START Input for this task
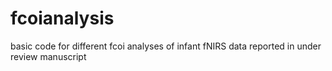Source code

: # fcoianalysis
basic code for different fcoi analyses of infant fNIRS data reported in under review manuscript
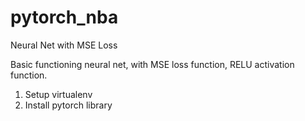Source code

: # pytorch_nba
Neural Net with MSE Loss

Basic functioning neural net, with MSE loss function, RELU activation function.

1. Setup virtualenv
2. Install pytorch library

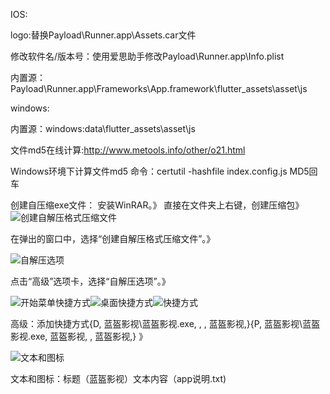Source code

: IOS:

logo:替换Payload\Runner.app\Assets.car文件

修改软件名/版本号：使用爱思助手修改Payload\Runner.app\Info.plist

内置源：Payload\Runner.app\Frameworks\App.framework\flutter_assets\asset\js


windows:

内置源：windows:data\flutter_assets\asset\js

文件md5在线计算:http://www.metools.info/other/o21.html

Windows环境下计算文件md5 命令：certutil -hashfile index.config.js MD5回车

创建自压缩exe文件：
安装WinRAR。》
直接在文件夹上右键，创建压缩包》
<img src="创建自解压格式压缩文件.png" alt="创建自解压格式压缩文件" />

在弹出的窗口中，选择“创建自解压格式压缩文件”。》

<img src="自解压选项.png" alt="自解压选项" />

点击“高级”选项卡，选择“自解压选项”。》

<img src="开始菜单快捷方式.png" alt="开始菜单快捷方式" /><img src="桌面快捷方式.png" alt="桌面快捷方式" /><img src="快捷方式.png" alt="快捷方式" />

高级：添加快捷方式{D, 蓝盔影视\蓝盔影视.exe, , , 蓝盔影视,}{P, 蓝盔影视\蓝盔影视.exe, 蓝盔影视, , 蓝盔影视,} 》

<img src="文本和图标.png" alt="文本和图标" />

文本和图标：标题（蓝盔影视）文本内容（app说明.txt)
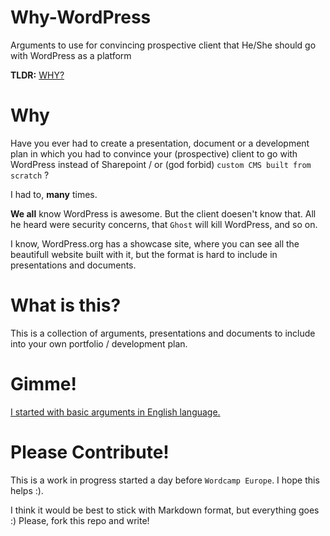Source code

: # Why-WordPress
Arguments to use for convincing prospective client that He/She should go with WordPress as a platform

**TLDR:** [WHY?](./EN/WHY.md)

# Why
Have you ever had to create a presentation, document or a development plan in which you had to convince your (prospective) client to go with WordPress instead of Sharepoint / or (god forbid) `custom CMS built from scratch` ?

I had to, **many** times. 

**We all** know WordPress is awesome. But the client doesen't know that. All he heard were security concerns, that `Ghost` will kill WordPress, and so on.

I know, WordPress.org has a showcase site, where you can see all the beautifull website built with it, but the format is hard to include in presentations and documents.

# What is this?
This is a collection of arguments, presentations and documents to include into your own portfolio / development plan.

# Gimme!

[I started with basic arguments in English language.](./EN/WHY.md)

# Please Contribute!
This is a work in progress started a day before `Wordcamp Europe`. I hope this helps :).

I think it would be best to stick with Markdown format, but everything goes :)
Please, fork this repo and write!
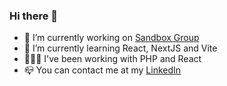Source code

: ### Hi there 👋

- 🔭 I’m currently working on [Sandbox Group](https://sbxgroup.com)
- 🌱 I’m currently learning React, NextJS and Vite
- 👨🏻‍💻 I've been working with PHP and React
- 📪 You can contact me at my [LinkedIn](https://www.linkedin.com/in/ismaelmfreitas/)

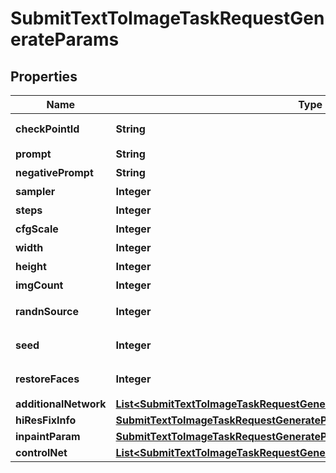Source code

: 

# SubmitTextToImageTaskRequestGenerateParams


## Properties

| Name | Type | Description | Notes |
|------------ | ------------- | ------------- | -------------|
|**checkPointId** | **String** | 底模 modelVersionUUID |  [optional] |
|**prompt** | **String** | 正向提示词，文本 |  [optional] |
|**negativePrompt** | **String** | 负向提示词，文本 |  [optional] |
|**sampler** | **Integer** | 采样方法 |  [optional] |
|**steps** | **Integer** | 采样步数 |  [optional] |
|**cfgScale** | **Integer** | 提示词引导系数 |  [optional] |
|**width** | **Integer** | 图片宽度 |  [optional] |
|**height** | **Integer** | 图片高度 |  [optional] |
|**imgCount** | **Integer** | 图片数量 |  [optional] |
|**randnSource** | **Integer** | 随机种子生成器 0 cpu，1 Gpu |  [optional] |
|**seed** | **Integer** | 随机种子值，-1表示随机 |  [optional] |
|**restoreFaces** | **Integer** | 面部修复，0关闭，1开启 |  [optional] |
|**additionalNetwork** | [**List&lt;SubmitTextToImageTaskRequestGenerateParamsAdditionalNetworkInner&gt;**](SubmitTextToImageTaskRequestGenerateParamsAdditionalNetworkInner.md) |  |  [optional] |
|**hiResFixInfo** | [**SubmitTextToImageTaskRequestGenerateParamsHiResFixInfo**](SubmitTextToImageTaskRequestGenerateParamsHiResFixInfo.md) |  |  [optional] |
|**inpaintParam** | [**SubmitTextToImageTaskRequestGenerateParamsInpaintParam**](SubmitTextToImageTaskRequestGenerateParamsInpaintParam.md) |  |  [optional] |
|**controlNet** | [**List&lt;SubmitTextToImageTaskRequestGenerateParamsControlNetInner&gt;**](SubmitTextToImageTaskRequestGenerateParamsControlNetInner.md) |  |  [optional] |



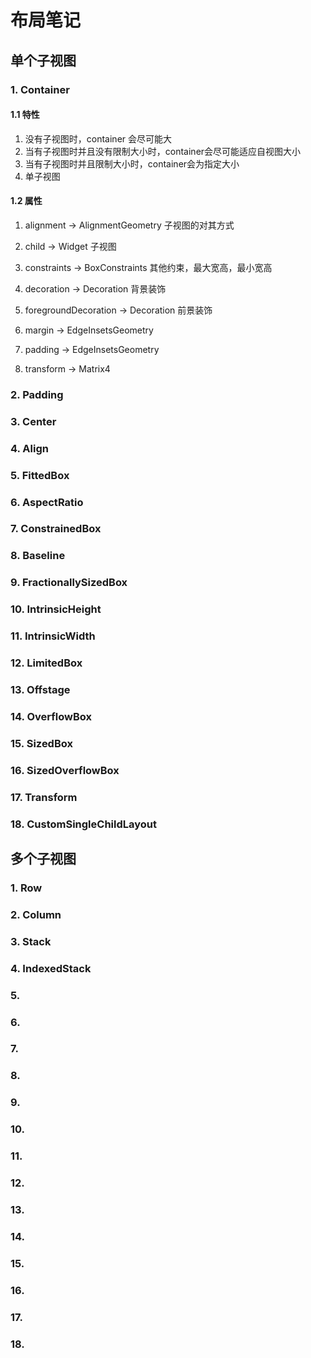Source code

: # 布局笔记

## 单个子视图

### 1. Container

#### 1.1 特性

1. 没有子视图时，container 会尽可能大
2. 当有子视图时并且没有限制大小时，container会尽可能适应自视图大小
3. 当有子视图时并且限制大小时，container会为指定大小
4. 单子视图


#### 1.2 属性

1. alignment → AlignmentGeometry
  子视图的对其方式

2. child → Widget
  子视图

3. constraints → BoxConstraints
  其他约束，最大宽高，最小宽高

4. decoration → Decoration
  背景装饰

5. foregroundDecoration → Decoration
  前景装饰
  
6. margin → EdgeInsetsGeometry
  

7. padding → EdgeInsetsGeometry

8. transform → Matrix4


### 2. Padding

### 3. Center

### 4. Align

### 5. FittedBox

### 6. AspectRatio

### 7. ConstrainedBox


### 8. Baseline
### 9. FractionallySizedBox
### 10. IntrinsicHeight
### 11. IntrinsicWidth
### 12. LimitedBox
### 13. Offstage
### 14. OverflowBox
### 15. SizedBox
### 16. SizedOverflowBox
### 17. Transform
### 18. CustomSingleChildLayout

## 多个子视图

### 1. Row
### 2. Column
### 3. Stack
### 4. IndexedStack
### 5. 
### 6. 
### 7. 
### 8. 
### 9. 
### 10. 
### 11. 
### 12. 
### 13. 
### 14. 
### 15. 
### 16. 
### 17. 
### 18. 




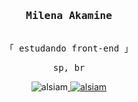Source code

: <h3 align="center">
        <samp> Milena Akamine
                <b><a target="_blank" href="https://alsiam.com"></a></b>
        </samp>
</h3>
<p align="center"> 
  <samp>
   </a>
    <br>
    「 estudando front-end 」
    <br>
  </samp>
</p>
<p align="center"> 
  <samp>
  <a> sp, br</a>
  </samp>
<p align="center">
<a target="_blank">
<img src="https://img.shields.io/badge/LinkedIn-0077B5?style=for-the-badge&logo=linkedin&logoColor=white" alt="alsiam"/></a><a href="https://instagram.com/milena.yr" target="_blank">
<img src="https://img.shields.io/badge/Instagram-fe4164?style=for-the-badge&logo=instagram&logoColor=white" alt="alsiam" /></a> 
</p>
END Input for this task
Exercise directions —
Nothing but the pictures may be dropped; restate the material word for word.

Reply —
Source code

: # fcoianalysis
basic code for different fcoi analyses of infant fNIRS data reported in under review manuscript
Source code

: # pytorch_nba
Neural Net with MSE Loss

Basic functioning neural net, with MSE loss function, RELU activation function.

1. Setup virtualenv
2. Install pytorch library

Source code

: IOS:

logo:替换Payload\Runner.app\Assets.car文件

修改软件名/版本号：使用爱思助手修改Payload\Runner.app\Info.plist

内置源：Payload\Runner.app\Frameworks\App.framework\flutter_assets\asset\js


windows:

内置源：windows:data\flutter_assets\asset\js

文件md5在线计算:http://www.metools.info/other/o21.html

Windows环境下计算文件md5 命令：certutil -hashfile index.config.js MD5回车

创建自压缩exe文件：
安装WinRAR。》
直接在文件夹上右键，创建压缩包》
<img src="创建自解压格式压缩文件.png" alt="创建自解压格式压缩文件" />

在弹出的窗口中，选择“创建自解压格式压缩文件”。》

<img src="自解压选项.png" alt="自解压选项" />

点击“高级”选项卡，选择“自解压选项”。》

<img src="开始菜单快捷方式.png" alt="开始菜单快捷方式" /><img src="桌面快捷方式.png" alt="桌面快捷方式" /><img src="快捷方式.png" alt="快捷方式" />

高级：添加快捷方式{D, 蓝盔影视\蓝盔影视.exe, , , 蓝盔影视,}{P, 蓝盔影视\蓝盔影视.exe, 蓝盔影视, , 蓝盔影视,} 》

<img src="文本和图标.png" alt="文本和图标" />

文本和图标：标题（蓝盔影视）文本内容（app说明.txt)
Source code

: # Why-WordPress
Arguments to use for convincing prospective client that He/She should go with WordPress as a platform

**TLDR:** [WHY?](./EN/WHY.md)

# Why
Have you ever had to create a presentation, document or a development plan in which you had to convince your (prospective) client to go with WordPress instead of Sharepoint / or (god forbid) `custom CMS built from scratch` ?

I had to, **many** times. 

**We all** know WordPress is awesome. But the client doesen't know that. All he heard were security concerns, that `Ghost` will kill WordPress, and so on.

I know, WordPress.org has a showcase site, where you can see all the beautifull website built with it, but the format is hard to include in presentations and documents.

# What is this?
This is a collection of arguments, presentations and documents to include into your own portfolio / development plan.

# Gimme!

[I started with basic arguments in English language.](./EN/WHY.md)

# Please Contribute!
This is a work in progress started a day before `Wordcamp Europe`. I hope this helps :).

I think it would be best to stick with Markdown format, but everything goes :)
Please, fork this repo and write!
Source code

: ### Hi there 👋

- 🔭 I’m currently working on [Sandbox Group](https://sbxgroup.com)
- 🌱 I’m currently learning React, NextJS and Vite
- 👨🏻‍💻 I've been working with PHP and React
- 📪 You can contact me at my [LinkedIn](https://www.linkedin.com/in/ismaelmfreitas/)

Source code

: 

# SubmitTextToImageTaskRequestGenerateParams


## Properties

| Name | Type | Description | Notes |
|------------ | ------------- | ------------- | -------------|
|**checkPointId** | **String** | 底模 modelVersionUUID |  [optional] |
|**prompt** | **String** | 正向提示词，文本 |  [optional] |
|**negativePrompt** | **String** | 负向提示词，文本 |  [optional] |
|**sampler** | **Integer** | 采样方法 |  [optional] |
|**steps** | **Integer** | 采样步数 |  [optional] |
|**cfgScale** | **Integer** | 提示词引导系数 |  [optional] |
|**width** | **Integer** | 图片宽度 |  [optional] |
|**height** | **Integer** | 图片高度 |  [optional] |
|**imgCount** | **Integer** | 图片数量 |  [optional] |
|**randnSource** | **Integer** | 随机种子生成器 0 cpu，1 Gpu |  [optional] |
|**seed** | **Integer** | 随机种子值，-1表示随机 |  [optional] |
|**restoreFaces** | **Integer** | 面部修复，0关闭，1开启 |  [optional] |
|**additionalNetwork** | [**List&lt;SubmitTextToImageTaskRequestGenerateParamsAdditionalNetworkInner&gt;**](SubmitTextToImageTaskRequestGenerateParamsAdditionalNetworkInner.md) |  |  [optional] |
|**hiResFixInfo** | [**SubmitTextToImageTaskRequestGenerateParamsHiResFixInfo**](SubmitTextToImageTaskRequestGenerateParamsHiResFixInfo.md) |  |  [optional] |
|**inpaintParam** | [**SubmitTextToImageTaskRequestGenerateParamsInpaintParam**](SubmitTextToImageTaskRequestGenerateParamsInpaintParam.md) |  |  [optional] |
|**controlNet** | [**List&lt;SubmitTextToImageTaskRequestGenerateParamsControlNetInner&gt;**](SubmitTextToImageTaskRequestGenerateParamsControlNetInner.md) |  |  [optional] |



Source code

: # 布局笔记

## 单个子视图

### 1. Container

#### 1.1 特性

1. 没有子视图时，container 会尽可能大
2. 当有子视图时并且没有限制大小时，container会尽可能适应自视图大小
3. 当有子视图时并且限制大小时，container会为指定大小
4. 单子视图


#### 1.2 属性

1. alignment → AlignmentGeometry
  子视图的对其方式

2. child → Widget
  子视图

3. constraints → BoxConstraints
  其他约束，最大宽高，最小宽高

4. decoration → Decoration
  背景装饰

5. foregroundDecoration → Decoration
  前景装饰
  
6. margin → EdgeInsetsGeometry
  

7. padding → EdgeInsetsGeometry

8. transform → Matrix4


### 2. Padding

### 3. Center

### 4. Align

### 5. FittedBox

### 6. AspectRatio

### 7. ConstrainedBox


### 8. Baseline
### 9. FractionallySizedBox
### 10. IntrinsicHeight
### 11. IntrinsicWidth
### 12. LimitedBox
### 13. Offstage
### 14. OverflowBox
### 15. SizedBox
### 16. SizedOverflowBox
### 17. Transform
### 18. CustomSingleChildLayout

## 多个子视图

### 1. Row
### 2. Column
### 3. Stack
### 4. IndexedStack
### 5. 
### 6. 
### 7. 
### 8. 
### 9. 
### 10. 
### 11. 
### 12. 
### 13. 
### 14. 
### 15. 
### 16. 
### 17. 
### 18. 




Source code

: <h3 align="center">
        <samp> Milena Akamine
                <b><a target="_blank" href="https://alsiam.com"></a></b>
        </samp>
</h3>
<p align="center"> 
  <samp>
   </a>
    <br>
    「 estudando front-end 」
    <br>
  </samp>
</p>
<p align="center"> 
  <samp>
  <a> sp, br</a>
  </samp>
<p align="center">
<a target="_blank">
<img src="https://img.shields.io/badge/LinkedIn-0077B5?style=for-the-badge&logo=linkedin&logoColor=white" alt="alsiam"/></a><a href="https://instagram.com/milena.yr" target="_blank">
<img src="https://img.shields.io/badge/Instagram-fe4164?style=for-the-badge&logo=instagram&logoColor=white" alt="alsiam" /></a> 
</p>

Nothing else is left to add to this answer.